The former "Transformers" star allegedly contacted at least four art galleries, including Francois Ghebaly Gallery. "We got an inquiry from him," the owner spilled to THR. "We responded that we'd be interested to discuss it with him. Nothing is sure at all."

Titled "#IAMSORRY", the performance art is planned to feature a pair of pliers, a bottle of whiskey, Belgian chocolates, a Transformers toy, printed-out Twitter comments on folded paper, a book of love poems, an Indiana Jones whip, and a ukelele.

"For 7 days, Shia will sit at a table in a small, boxy room at the rear of a Los Angeles gallery," it reads. "It is not clear if this is actually Shia, or an imposter. A paper bag will cover his head, emblazoned with the words 'I AM NOT FAMOUS ANYMORE.' "

Visitors will each be given the liberty to choose one item to take into the next room where the actor was supposedly seated. They "may do and say as they wish with their chosen implement," while he "will remain silent throughout ... subjected to humiliation or forgiveness at the visitor's discretion."

In an email exchange obtained by Gawker, LaBeouf, meanwhile, said to an unnamed art gallery in regards to his performance art proposal that he's "promoting it at the Berlin film festival." He would do it "by wearing a mask I've made for the show, To the red carpet of the NYMPHOMANIC premier."

LaBeouf's exhibit project draws comparison to Marina Abramovic's 1974 experiment meant to test the limits of the relationship between performer and audience. The nature of the performance was completely in the audience's hands as Abramovic was placed on a table of 72 objects like gun and scissor that people were allowed to use in any way they chose.

When announcing the performance art, LaBeouf claimed he got help from "Meta-Modernist" Luke Turner, David Ayer who wrote "Fury" and directed him in the film, and Kenneth Goldsmith who was appointed as the Museum of Modern Art's first poet laureate. But it turned out Goldsmith was not directly affiliated with the actor and his project.
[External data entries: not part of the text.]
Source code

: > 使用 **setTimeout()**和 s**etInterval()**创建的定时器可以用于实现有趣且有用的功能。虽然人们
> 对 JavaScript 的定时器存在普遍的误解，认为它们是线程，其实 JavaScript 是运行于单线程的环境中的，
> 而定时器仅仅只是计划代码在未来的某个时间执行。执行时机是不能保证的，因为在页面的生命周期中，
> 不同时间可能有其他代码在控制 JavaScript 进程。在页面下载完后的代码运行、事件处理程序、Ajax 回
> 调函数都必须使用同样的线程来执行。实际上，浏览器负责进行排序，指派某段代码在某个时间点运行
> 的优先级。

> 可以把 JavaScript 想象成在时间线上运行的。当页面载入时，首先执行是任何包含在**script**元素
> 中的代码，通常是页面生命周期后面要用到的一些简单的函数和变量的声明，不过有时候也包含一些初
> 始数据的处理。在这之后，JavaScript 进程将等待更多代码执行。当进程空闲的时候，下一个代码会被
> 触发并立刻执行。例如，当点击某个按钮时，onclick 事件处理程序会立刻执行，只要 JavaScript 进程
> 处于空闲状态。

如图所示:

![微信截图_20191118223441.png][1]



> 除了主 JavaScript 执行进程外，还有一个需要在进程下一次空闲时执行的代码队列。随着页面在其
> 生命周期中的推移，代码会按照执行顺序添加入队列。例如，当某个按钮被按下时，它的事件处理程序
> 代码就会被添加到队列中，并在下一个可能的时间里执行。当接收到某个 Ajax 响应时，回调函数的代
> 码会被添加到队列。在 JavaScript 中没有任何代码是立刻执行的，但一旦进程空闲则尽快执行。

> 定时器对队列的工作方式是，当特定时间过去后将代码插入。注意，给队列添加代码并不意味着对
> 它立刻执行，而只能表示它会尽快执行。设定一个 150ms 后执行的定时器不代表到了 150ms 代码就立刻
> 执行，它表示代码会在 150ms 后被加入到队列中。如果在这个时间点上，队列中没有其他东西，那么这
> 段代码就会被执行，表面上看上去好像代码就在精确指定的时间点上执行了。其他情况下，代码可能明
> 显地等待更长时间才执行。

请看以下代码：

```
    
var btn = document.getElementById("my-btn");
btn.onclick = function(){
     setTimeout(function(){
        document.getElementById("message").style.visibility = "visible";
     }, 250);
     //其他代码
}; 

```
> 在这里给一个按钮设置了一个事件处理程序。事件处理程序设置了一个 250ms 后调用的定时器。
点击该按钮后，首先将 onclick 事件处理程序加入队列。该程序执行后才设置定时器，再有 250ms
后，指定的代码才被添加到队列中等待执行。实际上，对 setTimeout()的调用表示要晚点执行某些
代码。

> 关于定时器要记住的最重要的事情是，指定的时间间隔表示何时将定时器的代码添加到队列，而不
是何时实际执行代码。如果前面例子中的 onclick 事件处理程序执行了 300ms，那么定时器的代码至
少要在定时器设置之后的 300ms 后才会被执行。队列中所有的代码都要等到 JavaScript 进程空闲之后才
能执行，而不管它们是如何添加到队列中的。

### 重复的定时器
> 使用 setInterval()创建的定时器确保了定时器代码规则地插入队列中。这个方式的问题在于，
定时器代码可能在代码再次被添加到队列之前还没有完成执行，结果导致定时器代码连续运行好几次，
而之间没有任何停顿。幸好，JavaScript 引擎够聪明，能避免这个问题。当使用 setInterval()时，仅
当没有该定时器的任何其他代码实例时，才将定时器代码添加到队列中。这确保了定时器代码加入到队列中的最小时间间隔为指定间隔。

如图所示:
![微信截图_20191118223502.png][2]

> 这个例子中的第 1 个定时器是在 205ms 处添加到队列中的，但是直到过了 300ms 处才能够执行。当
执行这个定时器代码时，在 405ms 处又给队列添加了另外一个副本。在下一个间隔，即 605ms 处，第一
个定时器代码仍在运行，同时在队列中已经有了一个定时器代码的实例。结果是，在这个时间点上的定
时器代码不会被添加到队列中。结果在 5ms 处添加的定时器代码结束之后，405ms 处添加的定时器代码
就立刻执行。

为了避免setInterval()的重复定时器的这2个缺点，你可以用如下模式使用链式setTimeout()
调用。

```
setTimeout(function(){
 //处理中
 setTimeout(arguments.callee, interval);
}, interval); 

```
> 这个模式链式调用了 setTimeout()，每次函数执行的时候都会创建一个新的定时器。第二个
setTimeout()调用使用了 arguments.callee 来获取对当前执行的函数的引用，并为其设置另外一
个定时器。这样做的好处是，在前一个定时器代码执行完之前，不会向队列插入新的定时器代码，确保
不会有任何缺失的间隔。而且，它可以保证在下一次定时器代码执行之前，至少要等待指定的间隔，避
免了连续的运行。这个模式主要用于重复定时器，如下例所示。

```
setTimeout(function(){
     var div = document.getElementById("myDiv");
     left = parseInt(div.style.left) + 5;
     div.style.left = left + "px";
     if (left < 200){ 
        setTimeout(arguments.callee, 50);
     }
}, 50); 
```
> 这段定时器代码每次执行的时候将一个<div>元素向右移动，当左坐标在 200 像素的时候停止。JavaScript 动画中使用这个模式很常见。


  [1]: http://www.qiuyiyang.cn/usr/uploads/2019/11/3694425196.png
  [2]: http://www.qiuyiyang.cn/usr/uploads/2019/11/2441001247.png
In an interview with Nailed magazine, Goldsmith said of LaBeouf, "I feel he stepped in s**t and is now trying to get out of it in an interesting way. Instead of the usual rounds of apologies and promising to do better next time, he's had a change of mind, one that says, hey, maybe what I did wasn't so bad if I could frame it properly."

"So, in the aftermath, he's scrambled to cite folks who have thought long and hard about how to view cultural materials as shared, rather than proprietary, as befits the digital age. That said, his plagiarizing of those materials and apologies and so forth, have been very sloppy, and as such, not tremendously convincing."

Goldsmith went on, "Anyone who has worked with shared and borrowed materials for a long time knows that there is a certain degree of craft involved, something LaBeouf has no clue about. Plagiarizing well is hard to do. Had he done it well, he might not have gotten the blowback that he has."